Set down, character for character, everything in the records below from the line holding "<img width=500 height=auto" down to the line holding "1. Open Eclipse", and no other line.

## Extracted information

******************************

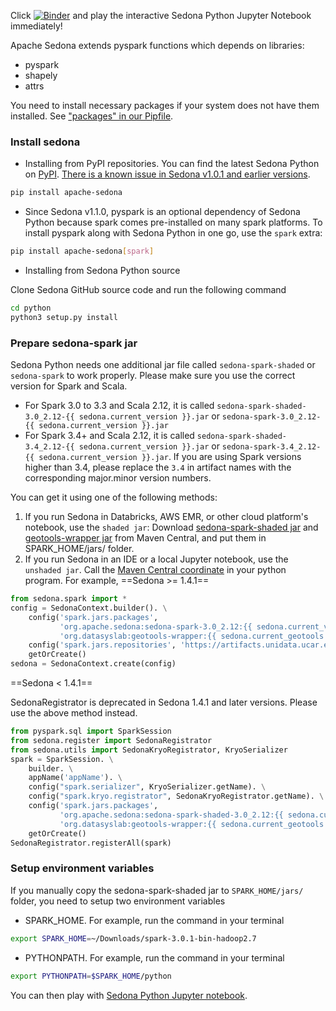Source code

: Click [![Binder](https://mybinder.org/badge_logo.svg)](https://mybinder.org/v2/gh/apache/sedona/HEAD?filepath=docs/usecases) and play the interactive Sedona Python Jupyter Notebook immediately!

Apache Sedona extends pyspark functions which depends on libraries:

* pyspark
* shapely
* attrs

You need to install necessary packages if your system does not have them installed. See ["packages" in our Pipfile](https://github.com/apache/sedona/blob/master/python/Pipfile).

### Install sedona

* Installing from PyPI repositories. You can find the latest Sedona Python on [PyPI](https://pypi.org/project/apache-sedona/). [There is a known issue in Sedona v1.0.1 and earlier versions](release-notes.md#known-issue).

```bash
pip install apache-sedona
```

* Since Sedona v1.1.0, pyspark is an optional dependency of Sedona Python because spark comes pre-installed on many spark platforms. To install pyspark along with Sedona Python in one go, use the `spark` extra:

```bash
pip install apache-sedona[spark]
```

* Installing from Sedona Python source

Clone Sedona GitHub source code and run the following command

```bash
cd python
python3 setup.py install
```

### Prepare sedona-spark jar

Sedona Python needs one additional jar file called `sedona-spark-shaded` or `sedona-spark` to work properly. Please make sure you use the correct version for Spark and Scala.

* For Spark 3.0 to 3.3 and Scala 2.12, it is called `sedona-spark-shaded-3.0_2.12-{{ sedona.current_version }}.jar` or `sedona-spark-3.0_2.12-{{ sedona.current_version }}.jar`
* For Spark 3.4+ and Scala 2.12, it is called `sedona-spark-shaded-3.4_2.12-{{ sedona.current_version }}.jar` or `sedona-spark-3.4_2.12-{{ sedona.current_version }}.jar`. If you are using Spark versions higher than 3.4, please replace the `3.4` in artifact names with the corresponding major.minor version numbers.

You can get it using one of the following methods:

1. If you run Sedona in Databricks, AWS EMR, or other cloud platform's notebook, use the `shaded jar`: Download [sedona-spark-shaded jar](https://repo.maven.apache.org/maven2/org/apache/sedona/) and [geotools-wrapper jar](https://repo.maven.apache.org/maven2/org/datasyslab/geotools-wrapper/) from Maven Central, and put them in SPARK_HOME/jars/ folder.
2. If you run Sedona in an IDE or a local Jupyter notebook, use the `unshaded jar`. Call the [Maven Central coordinate](maven-coordinates.md) in your python program. For example,
==Sedona >= 1.4.1==

```python
from sedona.spark import *
config = SedonaContext.builder(). \
    config('spark.jars.packages',
           'org.apache.sedona:sedona-spark-3.0_2.12:{{ sedona.current_version }},'
           'org.datasyslab:geotools-wrapper:{{ sedona.current_geotools }}'). \
    config('spark.jars.repositories', 'https://artifacts.unidata.ucar.edu/repository/unidata-all'). \
    getOrCreate()
sedona = SedonaContext.create(config)
```

==Sedona < 1.4.1==

SedonaRegistrator is deprecated in Sedona 1.4.1 and later versions. Please use the above method instead.

```python
from pyspark.sql import SparkSession
from sedona.register import SedonaRegistrator
from sedona.utils import SedonaKryoRegistrator, KryoSerializer
spark = SparkSession. \
    builder. \
    appName('appName'). \
    config("spark.serializer", KryoSerializer.getName). \
    config("spark.kryo.registrator", SedonaKryoRegistrator.getName). \
    config('spark.jars.packages',
           'org.apache.sedona:sedona-spark-shaded-3.0_2.12:{{ sedona.current_version }},'
           'org.datasyslab:geotools-wrapper:{{ sedona.current_geotools }}'). \
    getOrCreate()
SedonaRegistrator.registerAll(spark)
```

### Setup environment variables

If you manually copy the sedona-spark-shaded jar to `SPARK_HOME/jars/` folder, you need to setup two environment variables

* SPARK_HOME. For example, run the command in your terminal

```bash
export SPARK_HOME=~/Downloads/spark-3.0.1-bin-hadoop2.7
```

* PYTHONPATH. For example, run the command in your terminal

```bash
export PYTHONPATH=$SPARK_HOME/python
```

You can then play with [Sedona Python Jupyter notebook](../tutorial/jupyter-notebook.md).
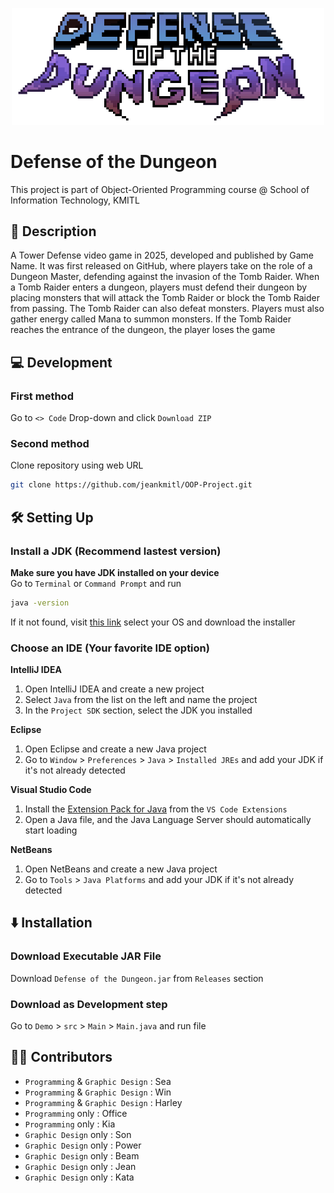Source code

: <p align="center">
  <img width=500 height=auto src="Demo/src/Asset/Img/Icons/defense_of_the_dungeon_no_s.png">
</p>

# Defense of the Dungeon

This project is part of Object-Oriented Programming course @ School of Information Technology, KMITL

## 📓 Description

A Tower Defense video game in 2025, developed and published by Game Name. It was first released on GitHub, where players take on the role of a Dungeon Master, defending against the invasion of the Tomb Raider. When a Tomb Raider enters a dungeon, players must defend their dungeon by placing monsters that will attack the Tomb Raider or block the Tomb Raider from passing. The Tomb Raider can also defeat monsters. Players must also gather energy called Mana to summon monsters. If the Tomb Raider reaches the entrance of the dungeon, the player loses the game

## 💻 Development

### First method
Go to ```<> Code``` Drop-down and click ```Download ZIP```

### Second method
Clone repository using web URL

```sh
git clone https://github.com/jeankmitl/OOP-Project.git
```

## 🛠 Setting Up

### Install a JDK (Recommend lastest version)
**Make sure you have JDK installed on your device**<br>
Go to ```Terminal``` or ```Command Prompt``` and run

```sh
java -version
```

If it not found, visit [this link](https://www.oracle.com/java/technologies/downloads/) select your OS and download the installer

### Choose an IDE (Your favorite IDE option)

**IntelliJ IDEA**<br>

1. Open IntelliJ IDEA and create a new project  
2. Select ```Java``` from the list on the left and name the project  
3. In the ```Project SDK``` section, select the JDK you installed  

**Eclipse**<br>
1. Open Eclipse and create a new Java project 
2. Go to ```Window``` > ```Preferences``` > ```Java``` > ```Installed JREs``` and add your JDK if it's not already detected 

**Visual Studio Code**<br>
1. Install the [Extension Pack for Java](https://marketplace.visualstudio.com/items?itemName=vscjava.vscode-java-pack) from the ```VS Code Extensions``` 
2. Open a Java file, and the Java Language Server should automatically start loading

**NetBeans**<br>
1. Open NetBeans and create a new Java project 
2. Go to ```Tools``` > ```Java Platforms``` and add your JDK if it's not already detected 

## ⬇️ Installation

### Download Executable JAR File
Download ```Defense of the Dungeon.jar``` from ```Releases``` section

### Download as Development step
Go to ```Demo``` > ```src``` > ```Main``` > ```Main.java``` and run file

## 🧑‍💻 Contributors

* ```Programming``` & ```Graphic Design``` : Sea
* ```Programming``` & ```Graphic Design``` : Win
* ```Programming``` & ```Graphic Design``` : Harley
* ```Programming``` only : Office
* ```Programming``` only : Kia
* ```Graphic Design``` only : Son
* ```Graphic Design``` only : Power
* ```Graphic Design``` only : Beam
* ```Graphic Design``` only : Jean
* ```Graphic Design``` only : Kata
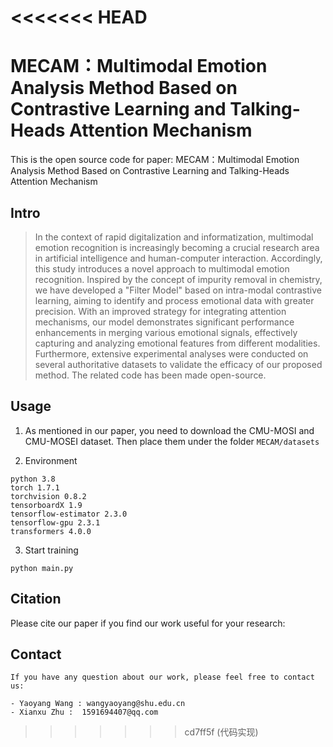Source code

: <<<<<<< HEAD
=======
# MECAM：Multimodal Emotion Analysis Method Based on Contrastive Learning and Talking-Heads Attention Mechanism

This is the open source code for paper: MECAM：Multimodal Emotion Analysis Method Based on Contrastive Learning and Talking-Heads Attention Mechanism

## Intro
> In the context of rapid digitalization and informatization, multimodal emotion recognition is increasingly becoming a crucial research area in artificial intelligence and human-computer interaction. Accordingly, this study introduces a novel approach to multimodal emotion recognition. Inspired by the concept of impurity removal in chemistry, we have developed a "Filter Model" based on intra-modal contrastive learning, aiming to identify and process emotional data with greater precision. With an improved strategy for integrating attention mechanisms, our model demonstrates significant performance enhancements in merging various emotional signals, effectively capturing and analyzing emotional features from different modalities. Furthermore, extensive experimental analyses were conducted on several authoritative datasets to validate the efficacy of our proposed method. The related code has been made open-source.
>

## Usage
1. As mentioned in our paper, you need to download the CMU-MOSI and CMU-MOSEI dataset. Then place them under the folder `MECAM/datasets`

2. Environment 
```
python 3.8
torch 1.7.1
torchvision 0.8.2
tensorboardX 1.9
tensorflow-estimator 2.3.0
tensorflow-gpu 2.3.1
transformers 4.0.0
```

3. Start training
```
python main.py
```

## Citation
Please cite our paper if you find our work useful for your research:
## Contact 
```
If you have any question about our work, please feel free to contact us:

- Yaoyang Wang : wangyaoyang@shu.edu.cn
- Xianxu Zhu :  1591694407@qq.com
```
>>>>>>> cd7ff5f (代码实现)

******************************

## Answer space
  <img width=500 height=auto src="Demo/src/Asset/Img/Icons/defense_of_the_dungeon_no_s.png">
</p>

# Defense of the Dungeon

This project is part of Object-Oriented Programming course @ School of Information Technology, KMITL

## 📓 Description

A Tower Defense video game in 2025, developed and published by Game Name. It was first released on GitHub, where players take on the role of a Dungeon Master, defending against the invasion of the Tomb Raider. When a Tomb Raider enters a dungeon, players must defend their dungeon by placing monsters that will attack the Tomb Raider or block the Tomb Raider from passing. The Tomb Raider can also defeat monsters. Players must also gather energy called Mana to summon monsters. If the Tomb Raider reaches the entrance of the dungeon, the player loses the game

## 💻 Development

### First method
Go to ```<> Code``` Drop-down and click ```Download ZIP```

### Second method
Clone repository using web URL

```sh
git clone https://github.com/jeankmitl/OOP-Project.git
```

## 🛠 Setting Up

### Install a JDK (Recommend lastest version)
**Make sure you have JDK installed on your device**<br>
Go to ```Terminal``` or ```Command Prompt``` and run

```sh
java -version
```

If it not found, visit [this link](https://www.oracle.com/java/technologies/downloads/) select your OS and download the installer

### Choose an IDE (Your favorite IDE option)

**IntelliJ IDEA**<br>

1. Open IntelliJ IDEA and create a new project  
2. Select ```Java``` from the list on the left and name the project  
3. In the ```Project SDK``` section, select the JDK you installed  

**Eclipse**<br>
1. Open Eclipse and create a new Java project 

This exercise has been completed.